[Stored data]
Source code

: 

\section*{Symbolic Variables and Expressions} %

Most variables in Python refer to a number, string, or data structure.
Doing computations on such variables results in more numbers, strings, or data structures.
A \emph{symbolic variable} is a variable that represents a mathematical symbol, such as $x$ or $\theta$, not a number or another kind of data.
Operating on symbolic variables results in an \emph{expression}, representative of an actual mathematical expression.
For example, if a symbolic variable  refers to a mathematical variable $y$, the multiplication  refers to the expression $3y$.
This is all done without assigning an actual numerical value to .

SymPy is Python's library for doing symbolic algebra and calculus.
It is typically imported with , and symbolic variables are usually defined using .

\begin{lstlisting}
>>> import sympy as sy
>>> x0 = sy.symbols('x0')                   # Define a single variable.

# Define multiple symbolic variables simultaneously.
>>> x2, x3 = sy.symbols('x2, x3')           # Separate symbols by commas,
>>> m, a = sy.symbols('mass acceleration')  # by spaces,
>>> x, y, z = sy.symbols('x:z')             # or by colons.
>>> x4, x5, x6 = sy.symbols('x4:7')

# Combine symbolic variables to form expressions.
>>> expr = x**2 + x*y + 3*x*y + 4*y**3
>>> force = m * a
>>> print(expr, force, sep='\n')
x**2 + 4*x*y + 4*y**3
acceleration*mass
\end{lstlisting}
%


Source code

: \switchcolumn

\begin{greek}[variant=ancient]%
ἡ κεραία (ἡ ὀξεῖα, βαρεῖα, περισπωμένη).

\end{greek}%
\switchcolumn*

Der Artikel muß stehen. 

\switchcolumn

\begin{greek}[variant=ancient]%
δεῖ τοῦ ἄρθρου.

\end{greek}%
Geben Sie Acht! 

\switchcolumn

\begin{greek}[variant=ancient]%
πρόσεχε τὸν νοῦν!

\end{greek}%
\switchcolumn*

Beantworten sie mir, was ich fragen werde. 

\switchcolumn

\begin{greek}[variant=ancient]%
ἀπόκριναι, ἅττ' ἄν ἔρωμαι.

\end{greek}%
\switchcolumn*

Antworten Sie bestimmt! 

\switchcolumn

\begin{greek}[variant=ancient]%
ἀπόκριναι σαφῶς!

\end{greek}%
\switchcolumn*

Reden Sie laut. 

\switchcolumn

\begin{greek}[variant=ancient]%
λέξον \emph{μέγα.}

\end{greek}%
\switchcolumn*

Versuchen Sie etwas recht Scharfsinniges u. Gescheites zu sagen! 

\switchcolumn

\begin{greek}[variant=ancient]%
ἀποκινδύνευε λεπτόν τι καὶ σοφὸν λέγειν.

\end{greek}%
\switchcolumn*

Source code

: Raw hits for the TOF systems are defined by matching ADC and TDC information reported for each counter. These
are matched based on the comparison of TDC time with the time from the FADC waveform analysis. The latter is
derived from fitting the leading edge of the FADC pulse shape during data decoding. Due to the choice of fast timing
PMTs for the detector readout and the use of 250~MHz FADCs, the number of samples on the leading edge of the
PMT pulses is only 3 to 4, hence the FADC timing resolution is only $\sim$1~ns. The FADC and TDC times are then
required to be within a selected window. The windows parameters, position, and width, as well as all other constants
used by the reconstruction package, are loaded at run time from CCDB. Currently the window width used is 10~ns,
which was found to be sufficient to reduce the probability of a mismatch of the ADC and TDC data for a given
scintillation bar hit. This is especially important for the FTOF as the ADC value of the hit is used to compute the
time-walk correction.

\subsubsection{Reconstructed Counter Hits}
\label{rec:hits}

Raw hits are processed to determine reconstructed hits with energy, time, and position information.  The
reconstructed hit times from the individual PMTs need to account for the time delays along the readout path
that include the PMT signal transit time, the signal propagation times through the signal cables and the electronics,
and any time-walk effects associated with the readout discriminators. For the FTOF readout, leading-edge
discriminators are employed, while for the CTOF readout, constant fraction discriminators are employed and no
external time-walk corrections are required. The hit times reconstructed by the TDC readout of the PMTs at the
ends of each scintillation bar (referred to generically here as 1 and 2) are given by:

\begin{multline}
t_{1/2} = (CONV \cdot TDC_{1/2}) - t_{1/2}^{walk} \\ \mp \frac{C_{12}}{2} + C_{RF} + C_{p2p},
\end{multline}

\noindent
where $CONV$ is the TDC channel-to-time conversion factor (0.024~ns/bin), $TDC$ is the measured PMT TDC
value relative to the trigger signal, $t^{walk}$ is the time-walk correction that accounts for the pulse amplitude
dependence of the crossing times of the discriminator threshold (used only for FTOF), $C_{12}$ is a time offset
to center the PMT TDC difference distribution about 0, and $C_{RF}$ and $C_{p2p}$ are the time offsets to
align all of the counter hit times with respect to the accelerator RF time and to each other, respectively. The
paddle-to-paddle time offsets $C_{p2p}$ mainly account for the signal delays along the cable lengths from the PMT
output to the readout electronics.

# WHAT YOU SHOULD DO:
Find the lines in the records that contain the word "defined", then copy every one of them.

# RESPONSE TO THIS TASK:
It is typically imported with , and symbolic variables are usually defined using .
: Raw hits for the TOF systems are defined by matching ADC and TDC information reported for each counter. These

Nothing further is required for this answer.